Key economic data and events today
08:30 Japan industrial production final reading, m/m, April. Forecast: -1.3%
10:00 UK ILO unemployment rate 3 months, April. Forecast: 3.6%
13:00 Germany ZEW survey expectations, June. Forecast: -26.8
13:00 Germany ZEW survey current situation, June. Forecast: -31.0
- US Treasuries collapsed to start the trading week ahead of this week’s FOMC meeting. Markets are pricing a potential 75bps at some point over the next three meetings in the wake of the hot May CPI print and bond prices are having to adjust rapidly. Yields on the 2yr UST jumped almost 30bps overnight to close up at 3.3541% and are continuing to edge higher in early trade today. On the 10yr, yields added more than 20bps to settle at 3.3598% and the 2s10s curve has just narrowly moved into inverted territory.
- The rout in bond markets wasn’t limited to the US with European markets seeing liquidation as well. The prospect of tighter central bank policy generally and from the ECB specifically helped push yields on the 2yr Schatz up almost 18bps to 1.129% while the 10yr bund yield added 11bps to 1.626%. Italian spreads over German debt widened out to almost 240bps as a wave of risk-off sentiment crashed into markets. Markets in the UK also closed lower ahead of the Bank of England at the end of the week: yields on the 10yr bund rose 8bps to 2.526%.
- Emerging markets were caught up in the selling too with South African 10yr yields adding 23bps to 10.871% while emerging European bonds showed some heavy selling: yields on 10yr Polish bonds added 48bps to 7.609%.

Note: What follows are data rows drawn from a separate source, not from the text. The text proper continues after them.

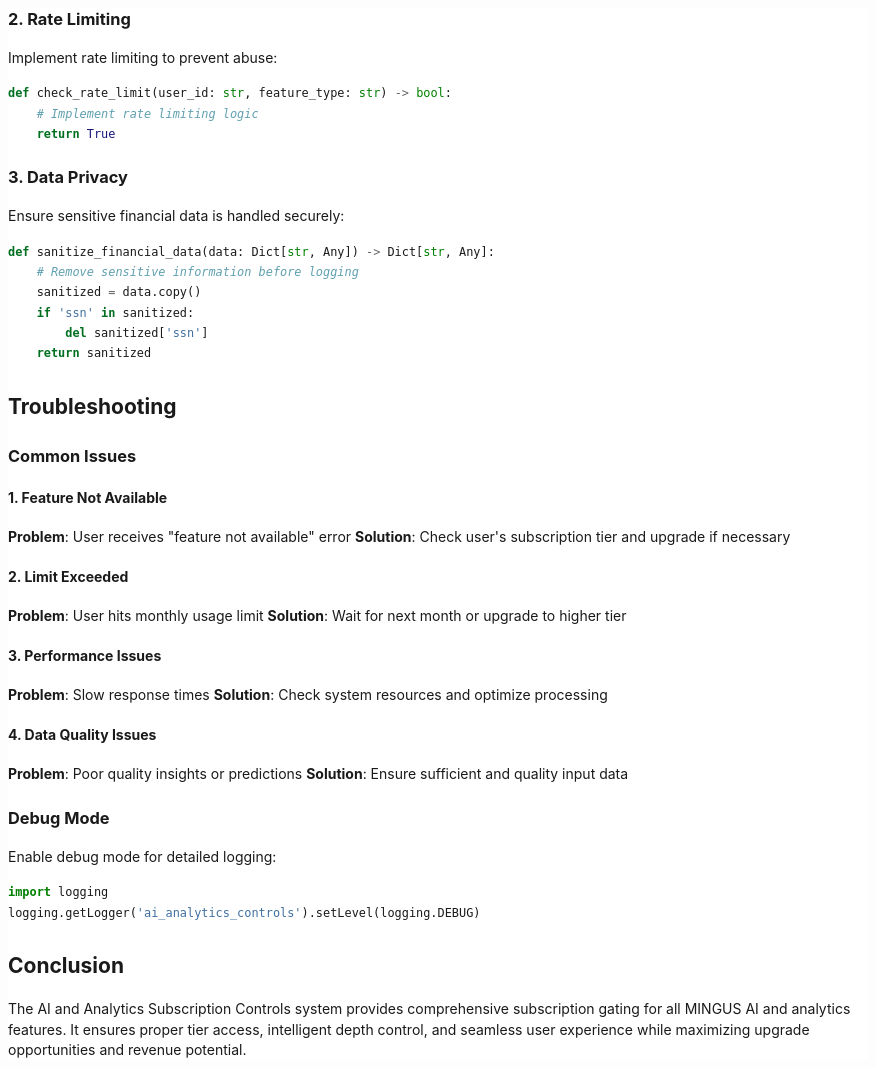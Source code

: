 ### 2. Rate Limiting
Implement rate limiting to prevent abuse:
```python
def check_rate_limit(user_id: str, feature_type: str) -> bool:
    # Implement rate limiting logic
    return True
```

### 3. Data Privacy
Ensure sensitive financial data is handled securely:
```python
def sanitize_financial_data(data: Dict[str, Any]) -> Dict[str, Any]:
    # Remove sensitive information before logging
    sanitized = data.copy()
    if 'ssn' in sanitized:
        del sanitized['ssn']
    return sanitized
```

## Troubleshooting

### Common Issues

#### 1. Feature Not Available
**Problem**: User receives "feature not available" error
**Solution**: Check user's subscription tier and upgrade if necessary

#### 2. Limit Exceeded
**Problem**: User hits monthly usage limit
**Solution**: Wait for next month or upgrade to higher tier

#### 3. Performance Issues
**Problem**: Slow response times
**Solution**: Check system resources and optimize processing

#### 4. Data Quality Issues
**Problem**: Poor quality insights or predictions
**Solution**: Ensure sufficient and quality input data

### Debug Mode
Enable debug mode for detailed logging:
```python
import logging
logging.getLogger('ai_analytics_controls').setLevel(logging.DEBUG)
```

## Conclusion

The AI and Analytics Subscription Controls system provides comprehensive subscription gating for all MINGUS AI and analytics features. It ensures proper tier access, intelligent depth control, and seamless user experience while maximizing upgrade opportunities and revenue potential.

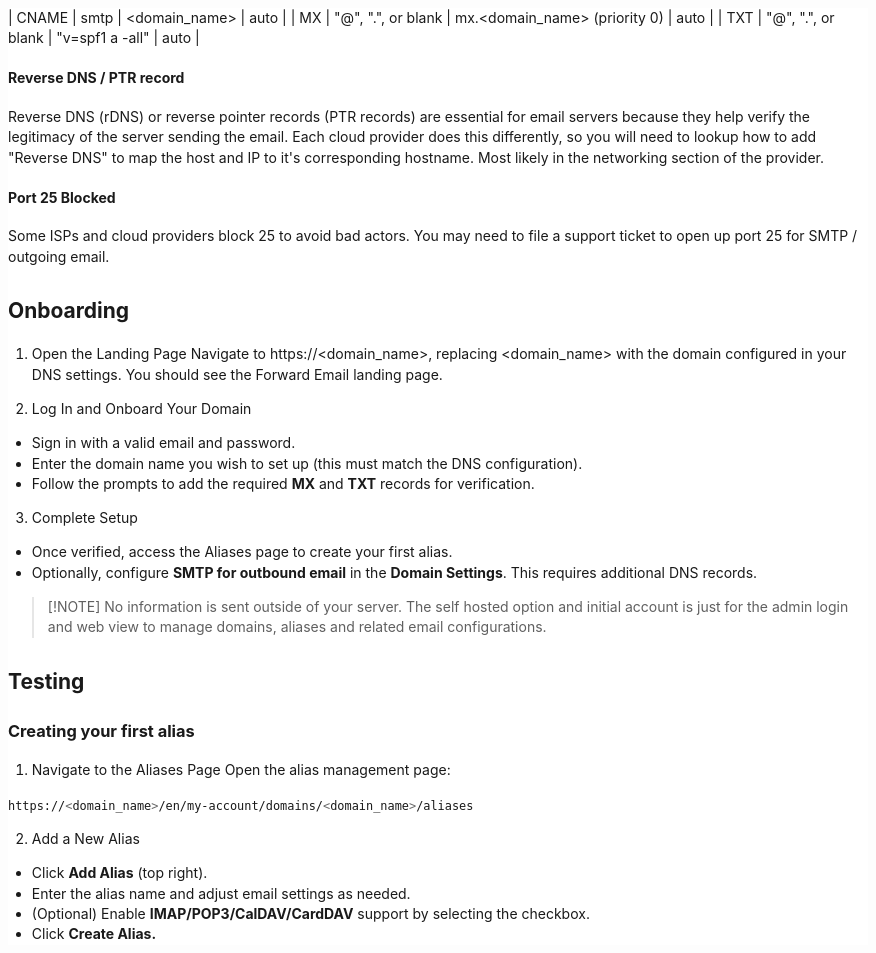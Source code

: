 | CNAME | smtp               | <domain_name>                 | auto |
| MX    | "@", ".", or blank | mx.<domain_name> (priority 0) | auto |
| TXT   | "@", ".", or blank | "v=spf1 a -all"               | auto |

#### Reverse DNS / PTR record

Reverse DNS (rDNS) or reverse pointer records (PTR records) are essential for email servers because they help verify the legitimacy of the server sending the email. Each cloud provider does this differently, so you will need to lookup how to add "Reverse DNS" to map the host and IP to it's corresponding hostname. Most likely in the networking section of the provider.

#### Port 25 Blocked

Some ISPs and cloud providers block 25 to avoid bad actors. You may need to file a support ticket to open up port 25 for SMTP / outgoing email.


## Onboarding

1. Open the Landing Page
   Navigate to https\://\<domain\_name>, replacing \<domain\_name> with the domain configured in your DNS settings. You should see the Forward Email landing page.

2. Log In and Onboard Your Domain

* Sign in with a valid email and password.
* Enter the domain name you wish to set up (this must match the DNS configuration).
* Follow the prompts to add the required **MX** and **TXT** records for verification.

3. Complete Setup

* Once verified, access the Aliases page to create your first alias.
* Optionally, configure **SMTP for outbound email** in the **Domain Settings**. This requires additional DNS records.

> \[!NOTE]
> No information is sent outside of your server. The self hosted option and initial account is just for the admin login and web view to manage domains, aliases and related email configurations.


## Testing

### Creating your first alias

1. Navigate to the Aliases Page
   Open the alias management page:

```sh
https://<domain_name>/en/my-account/domains/<domain_name>/aliases
```

2. Add a New Alias

* Click **Add Alias** (top right).
* Enter the alias name and adjust email settings as needed.
* (Optional) Enable **IMAP/POP3/CalDAV/CardDAV** support by selecting the checkbox.
* Click **Create Alias.**
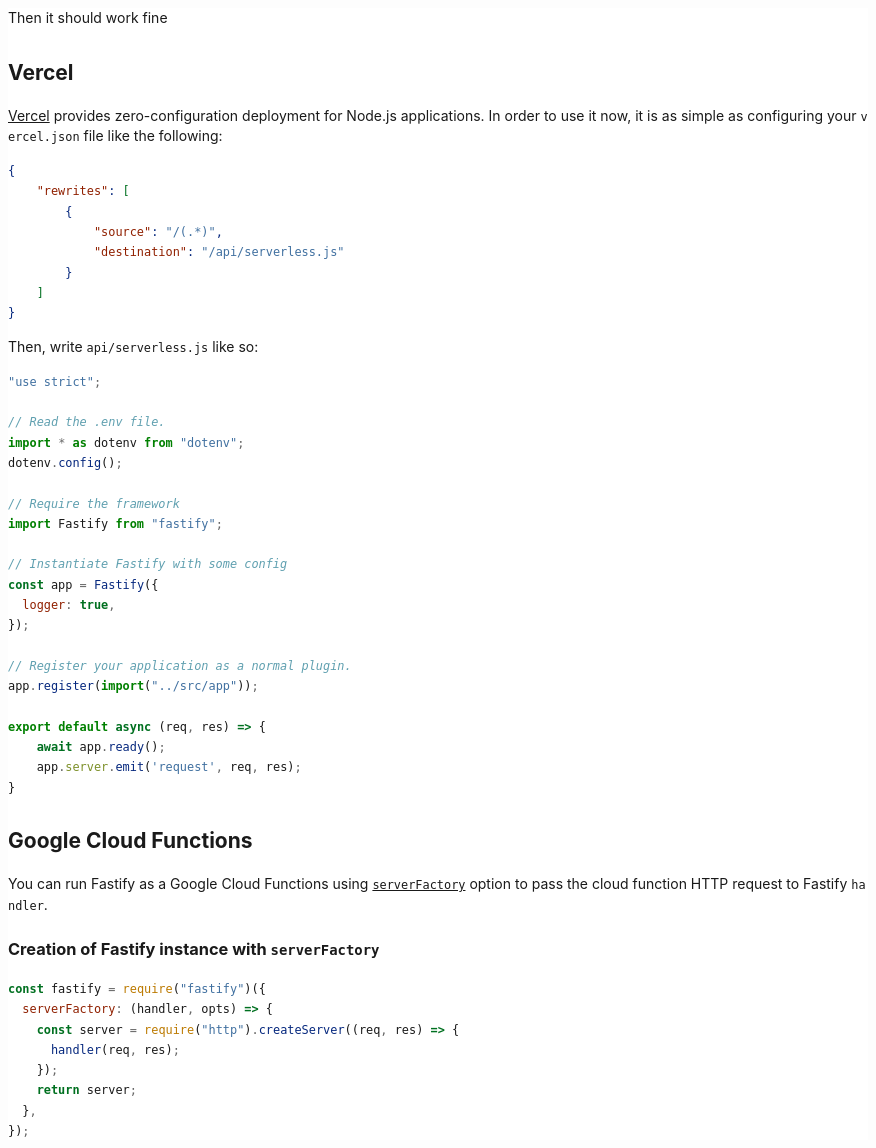 Then it should work fine


## Vercel

[Vercel](https://vercel.com) provides zero-configuration deployment for
Node.js applications. In order to use it now, it is as simple as
configuring your `vercel.json` file like the following:

```json
{
    "rewrites": [
        {
            "source": "/(.*)",
            "destination": "/api/serverless.js"
        }
    ]
}
```

Then, write `api/serverless.js` like so:

```js
"use strict";

// Read the .env file.
import * as dotenv from "dotenv";
dotenv.config();

// Require the framework
import Fastify from "fastify";

// Instantiate Fastify with some config
const app = Fastify({
  logger: true,
});

// Register your application as a normal plugin.
app.register(import("../src/app"));

export default async (req, res) => {
    await app.ready();
    app.server.emit('request', req, res);
}
```

## Google Cloud Functions

You can run Fastify as a Google Cloud Functions using [`serverFactory`](https://www.fastify.io/docs/v1.13.x/Server/#serverfactory) option to pass the cloud function HTTP request to Fastify `handler`.

### Creation of Fastify instance with `serverFactory`
```js
const fastify = require("fastify")({
  serverFactory: (handler, opts) => {
    const server = require("http").createServer((req, res) => {
      handler(req, res);
    });
    return server;
  },
});
```

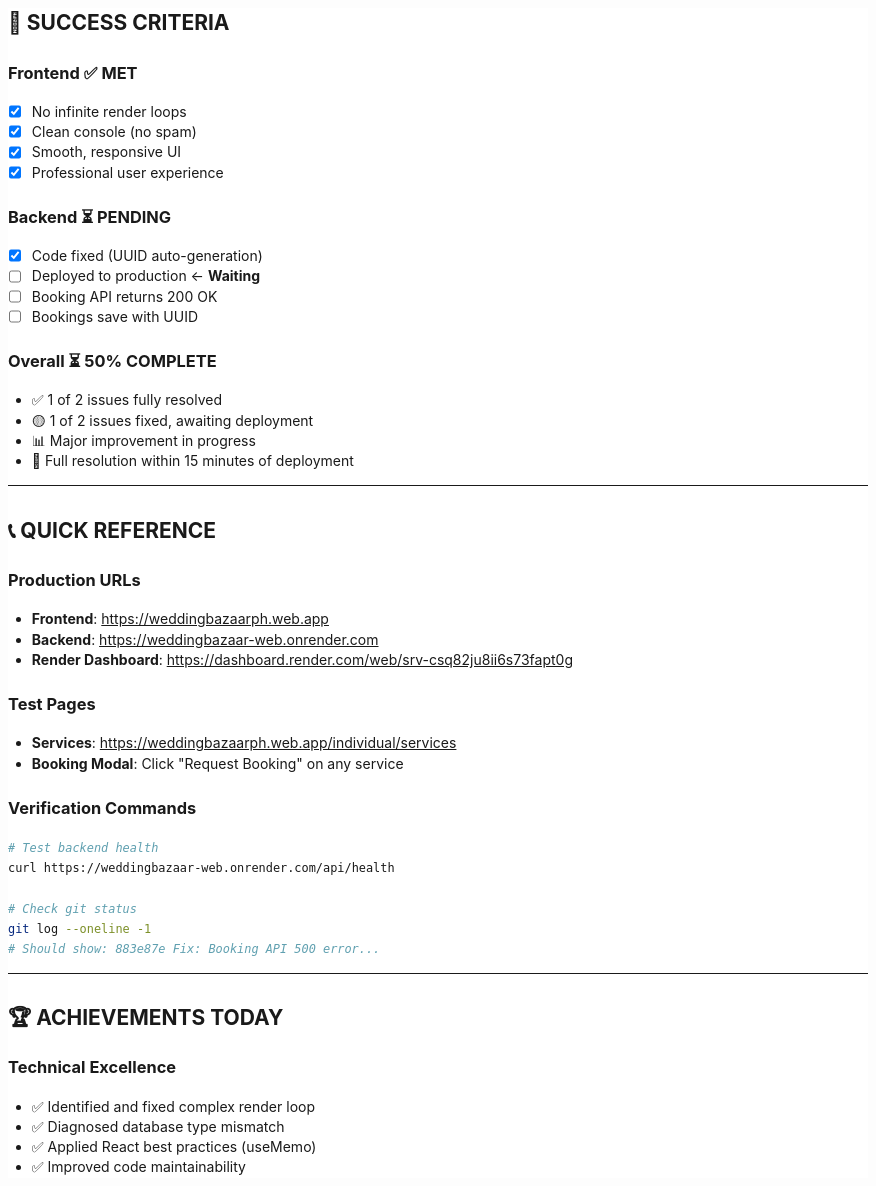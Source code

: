 
## 🎉 SUCCESS CRITERIA

### Frontend ✅ MET
- [x] No infinite render loops
- [x] Clean console (no spam)
- [x] Smooth, responsive UI
- [x] Professional user experience

### Backend ⏳ PENDING
- [x] Code fixed (UUID auto-generation)
- [ ] Deployed to production ← **Waiting**
- [ ] Booking API returns 200 OK
- [ ] Bookings save with UUID

### Overall ⏳ 50% COMPLETE
- ✅ 1 of 2 issues fully resolved
- 🟡 1 of 2 issues fixed, awaiting deployment
- 📊 Major improvement in progress
- 🎯 Full resolution within 15 minutes of deployment

---

## 📞 QUICK REFERENCE

### Production URLs
- **Frontend**: https://weddingbazaarph.web.app
- **Backend**: https://weddingbazaar-web.onrender.com
- **Render Dashboard**: https://dashboard.render.com/web/srv-csq82ju8ii6s73fapt0g

### Test Pages
- **Services**: https://weddingbazaarph.web.app/individual/services
- **Booking Modal**: Click "Request Booking" on any service

### Verification Commands
```bash
# Test backend health
curl https://weddingbazaar-web.onrender.com/api/health

# Check git status
git log --oneline -1
# Should show: 883e87e Fix: Booking API 500 error...
```

---

## 🏆 ACHIEVEMENTS TODAY

### Technical Excellence
- ✅ Identified and fixed complex render loop
- ✅ Diagnosed database type mismatch
- ✅ Applied React best practices (useMemo)
- ✅ Improved code maintainability
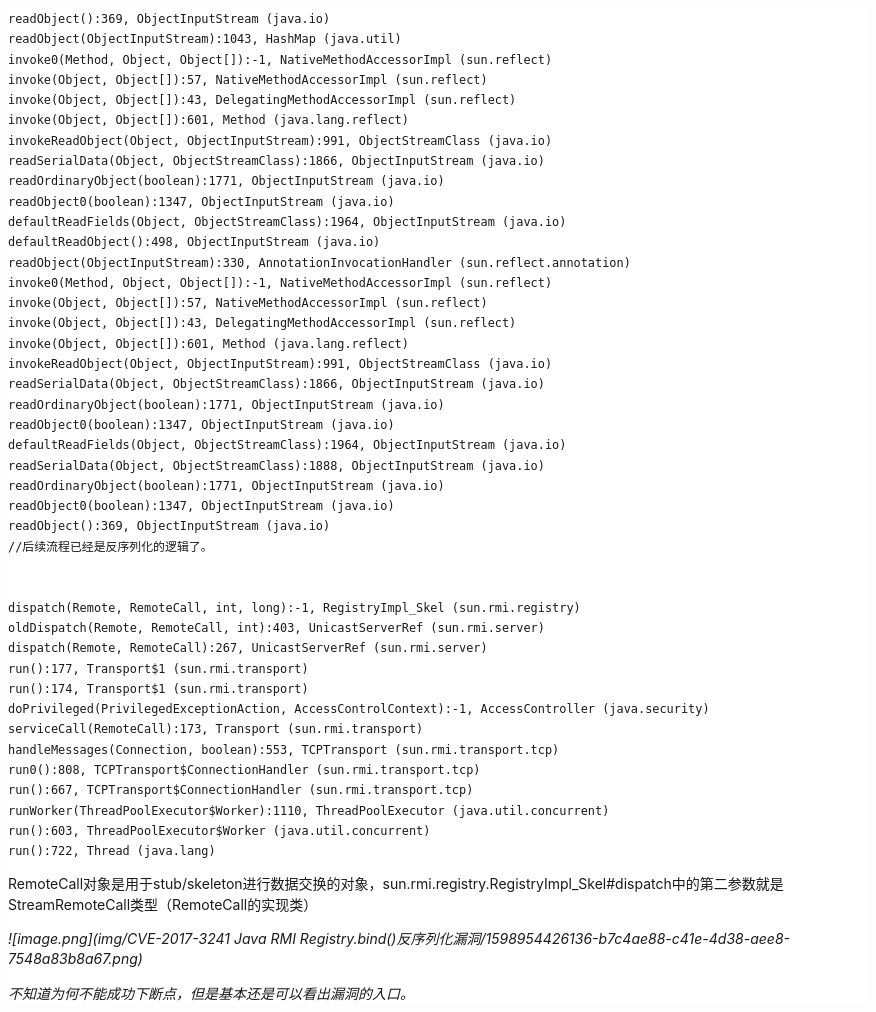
 ```
readObject():369, ObjectInputStream (java.io)
readObject(ObjectInputStream):1043, HashMap (java.util)
invoke0(Method, Object, Object[]):-1, NativeMethodAccessorImpl (sun.reflect)
invoke(Object, Object[]):57, NativeMethodAccessorImpl (sun.reflect)
invoke(Object, Object[]):43, DelegatingMethodAccessorImpl (sun.reflect)
invoke(Object, Object[]):601, Method (java.lang.reflect)
invokeReadObject(Object, ObjectInputStream):991, ObjectStreamClass (java.io)
readSerialData(Object, ObjectStreamClass):1866, ObjectInputStream (java.io)
readOrdinaryObject(boolean):1771, ObjectInputStream (java.io)
readObject0(boolean):1347, ObjectInputStream (java.io)
defaultReadFields(Object, ObjectStreamClass):1964, ObjectInputStream (java.io)
defaultReadObject():498, ObjectInputStream (java.io)
readObject(ObjectInputStream):330, AnnotationInvocationHandler (sun.reflect.annotation)
invoke0(Method, Object, Object[]):-1, NativeMethodAccessorImpl (sun.reflect)
invoke(Object, Object[]):57, NativeMethodAccessorImpl (sun.reflect)
invoke(Object, Object[]):43, DelegatingMethodAccessorImpl (sun.reflect)
invoke(Object, Object[]):601, Method (java.lang.reflect)
invokeReadObject(Object, ObjectInputStream):991, ObjectStreamClass (java.io)
readSerialData(Object, ObjectStreamClass):1866, ObjectInputStream (java.io)
readOrdinaryObject(boolean):1771, ObjectInputStream (java.io)
readObject0(boolean):1347, ObjectInputStream (java.io)
defaultReadFields(Object, ObjectStreamClass):1964, ObjectInputStream (java.io)
readSerialData(Object, ObjectStreamClass):1888, ObjectInputStream (java.io)
readOrdinaryObject(boolean):1771, ObjectInputStream (java.io)
readObject0(boolean):1347, ObjectInputStream (java.io)
readObject():369, ObjectInputStream (java.io)
//后续流程已经是反序列化的逻辑了。
    
    
dispatch(Remote, RemoteCall, int, long):-1, RegistryImpl_Skel (sun.rmi.registry)
oldDispatch(Remote, RemoteCall, int):403, UnicastServerRef (sun.rmi.server)
dispatch(Remote, RemoteCall):267, UnicastServerRef (sun.rmi.server)
run():177, Transport$1 (sun.rmi.transport)
run():174, Transport$1 (sun.rmi.transport)
doPrivileged(PrivilegedExceptionAction, AccessControlContext):-1, AccessController (java.security)
serviceCall(RemoteCall):173, Transport (sun.rmi.transport)
handleMessages(Connection, boolean):553, TCPTransport (sun.rmi.transport.tcp)
run0():808, TCPTransport$ConnectionHandler (sun.rmi.transport.tcp)
run():667, TCPTransport$ConnectionHandler (sun.rmi.transport.tcp)
runWorker(ThreadPoolExecutor$Worker):1110, ThreadPoolExecutor (java.util.concurrent)
run():603, ThreadPoolExecutor$Worker (java.util.concurrent)
run():722, Thread (java.lang)
```

RemoteCall对象是用于stub/skeleton进行数据交换的对象，sun.rmi.registry.RegistryImpl_Skel#dispatch中的第二参数就是 StreamRemoteCall类型（RemoteCall的实现类）

*![image.png](img/CVE-2017-3241 Java RMI Registry.bind()反序列化漏洞/1598954426136-b7c4ae88-c41e-4d38-aee8-7548a83b8a67.png)*

*不知道为何不能成功下断点，但是基本还是可以看出漏洞的入口。*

- The dollar was the only source of solace in the major liquidation of risk positions overnight. The broad DXY index rose by 0.9% to 105.078 as rising UST yields and the collapse of whatever risk sentiment may still be left in the market boosted the dollar. EURUSD fell by more than 1% to 1.0409 with a re-test of levels around 1.0350 the next likely target on the way down.
- The pressure in favour of the dollar was wideAspread. GBPUSD fell almost 1.5% to 1.2134 with open space on to the next technical test lower, the peak Covid low of around 1.14. The resurgence of Brexit debates as the UK prepares to unstitch part of the Northern Ireland deal it reached with the EU will also further threaten sentiment toward the UK and sterling. USDCHF moved against the franc, rising by almost 1% to 0.9976 while USDJPY held up fairly well, all things considered, staying at around 134.42 at the close.
- Commodity currencies showed some heavy selling with USDCAD up by 0.96% to 1.2899 while AUDUSD dumped by 1.9% to 0.6923 and NZDUSD fell by 1.56% to 0.6259.
- Asian equity markets followed their US counterparts lower on Monday morning, with the reimposition of restrictions on activity in Shanghai as the authorities grappled with Covid-19 cases further fueling risk-off sentiment. The Shanghai Composite closed down -0.9%, the Nikkei closed down -3.0%, and the Hang Seng ended the day -3.5% lower.
- There was no respite in Europe, where the FTSE 100 closed down -1.5% as GDP data disappointed. The FTSE 250, with greater exposure to the domestic market, lost -2.6%. Elsewhere in Europe, the DAX dropped -2.4% and the CAC -2.7%.
- In the US, the falls were even more significant as the S&P 500 lost -3.9% and fell into bear territory. The NASDAQ dropped -4.7% and the Dow Jones -2.8%.
- Oil prices showed some volatile price action overnight with declines in the early part of the day overrun by the open of the US session. WTI closed up by 0.22% to USD 120.93/b while Brent futures added around the same amount to close at USD 122.27/b. US President Joe Biden is reportedly planning a trip to Saudi Arabia with expectation that easing some of the current tightness in oil markets high on the agenda.
- Production in Libya has collapsed again thanks to protests at major export ports in the country. Output is estimated at about 100k b/d compared with estimates of production at more than 1m b/d as recently as March.